Fantasy Impact: Since his injury is minor, I would not expect this to negatively impact his production

Christian Watson

Injury: Hamstring injury

Watson is a burner. The hamstring’s force increases dramatically when an athlete’s speed increases from 80-100% top speed. This is why hamstrings are such a problem for receivers. In order to get to top speed, it takes 30-40 yards, a distance only receivers run routinely in games.
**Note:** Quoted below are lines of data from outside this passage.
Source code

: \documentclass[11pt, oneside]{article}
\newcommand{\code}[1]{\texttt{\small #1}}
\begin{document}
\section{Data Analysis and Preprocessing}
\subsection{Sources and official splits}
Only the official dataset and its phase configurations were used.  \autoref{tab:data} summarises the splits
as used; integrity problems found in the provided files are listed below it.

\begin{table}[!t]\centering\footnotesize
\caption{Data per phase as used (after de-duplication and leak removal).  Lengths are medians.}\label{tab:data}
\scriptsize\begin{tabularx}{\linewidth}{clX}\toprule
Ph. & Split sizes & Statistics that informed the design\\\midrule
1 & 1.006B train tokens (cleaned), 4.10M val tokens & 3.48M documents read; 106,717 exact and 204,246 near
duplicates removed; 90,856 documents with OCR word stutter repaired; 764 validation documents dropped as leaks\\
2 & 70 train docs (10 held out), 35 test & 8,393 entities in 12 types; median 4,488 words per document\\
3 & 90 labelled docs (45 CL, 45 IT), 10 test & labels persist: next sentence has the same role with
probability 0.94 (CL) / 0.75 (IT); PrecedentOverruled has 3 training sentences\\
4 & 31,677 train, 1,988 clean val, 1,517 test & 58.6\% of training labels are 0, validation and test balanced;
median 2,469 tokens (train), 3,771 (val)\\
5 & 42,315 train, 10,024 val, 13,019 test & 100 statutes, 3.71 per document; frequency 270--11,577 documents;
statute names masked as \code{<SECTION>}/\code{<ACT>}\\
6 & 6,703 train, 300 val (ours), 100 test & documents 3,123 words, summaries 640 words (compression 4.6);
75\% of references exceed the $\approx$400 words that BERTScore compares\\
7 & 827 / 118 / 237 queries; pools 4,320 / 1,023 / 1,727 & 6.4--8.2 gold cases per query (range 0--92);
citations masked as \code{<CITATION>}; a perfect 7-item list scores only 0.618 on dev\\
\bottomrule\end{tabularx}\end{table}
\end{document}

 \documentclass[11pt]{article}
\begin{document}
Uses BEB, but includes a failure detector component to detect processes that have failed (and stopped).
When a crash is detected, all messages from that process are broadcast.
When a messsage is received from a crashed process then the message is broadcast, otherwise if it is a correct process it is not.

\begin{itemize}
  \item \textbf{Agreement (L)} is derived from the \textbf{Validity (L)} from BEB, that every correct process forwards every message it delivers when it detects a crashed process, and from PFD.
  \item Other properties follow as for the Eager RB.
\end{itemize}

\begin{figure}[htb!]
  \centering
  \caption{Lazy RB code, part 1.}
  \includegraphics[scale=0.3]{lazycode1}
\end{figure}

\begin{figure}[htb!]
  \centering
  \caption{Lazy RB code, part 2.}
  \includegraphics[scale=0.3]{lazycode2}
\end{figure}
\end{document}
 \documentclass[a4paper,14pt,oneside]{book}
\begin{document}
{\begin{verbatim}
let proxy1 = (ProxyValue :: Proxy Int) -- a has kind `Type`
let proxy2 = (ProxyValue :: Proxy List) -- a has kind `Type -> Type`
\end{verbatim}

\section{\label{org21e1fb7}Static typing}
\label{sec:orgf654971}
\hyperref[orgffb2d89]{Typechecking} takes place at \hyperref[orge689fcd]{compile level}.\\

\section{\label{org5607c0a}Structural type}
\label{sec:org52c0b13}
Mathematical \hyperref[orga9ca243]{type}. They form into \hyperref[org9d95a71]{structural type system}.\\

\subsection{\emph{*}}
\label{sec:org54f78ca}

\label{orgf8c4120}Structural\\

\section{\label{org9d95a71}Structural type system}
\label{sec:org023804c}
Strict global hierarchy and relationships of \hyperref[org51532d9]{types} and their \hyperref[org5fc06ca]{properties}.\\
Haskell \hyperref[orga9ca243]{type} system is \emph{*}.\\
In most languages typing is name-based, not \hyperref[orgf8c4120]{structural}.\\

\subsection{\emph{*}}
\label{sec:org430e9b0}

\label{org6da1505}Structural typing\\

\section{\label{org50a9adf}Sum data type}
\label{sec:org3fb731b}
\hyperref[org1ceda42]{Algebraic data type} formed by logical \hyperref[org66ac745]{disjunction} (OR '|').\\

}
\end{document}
Watson has already injured this same hamstring once prior and will be at an elevated re-injury risk for several weeks.

Expected Return: Week 3-4

Fantasy Impact: Unlike running backs, receivers see a hit of 10% fantasy production and nearly 16% snap rate in the first game after a hamstring injury. A 10% decline is not dramatic, but it can be impactful. Fantasy players will have to determine if Watson is worth starting based on their individual roster construction.

Kadarius Toney

Injury: Toe injury

Similar to St. Brown above, a toe injury can impact a receiver’s speed and explosion. Toney lives on speed and explosiveness, so I would expect this to impact his game. Toney was a limited participant in practice Friday and remains questionable for Sunday.

Expected Return: Weeks 3-5

Fantasy Impact: Possibility to see a decline in production as Toney relies on speed and quickness, which may be impacted.

Odell Beckham Jr.

Injury: Ankle injury

Beckham is dealing with an unspecified ankle injury. Any ankle injury could impact a receiver’s ability to make crisp cuts, which is what has made Odell great in his career. The presence of an ankle sprain leads to a 26% increased chance of re-spraining this season.

Expected Return: Week 3-4

Fantasy Impact: Receivers see an 11% dip in fantasy production and an 8% dip in snap rate in the first game after an ankle sprain. Beckham is hardly fantasy-relevant and should not be started.

Week Three Injury Report: Tight Ends

Logan Thomas

Injury: Concussion

Thomas is on the week three injury report as he did not practice Wednesday, putting him behind on his ability to pass through the NFL’s concussion protocol.

Expected Return: Week 3-4

Fantasy Impact: We do not expect a decline in fantasy production when returning from a concussion.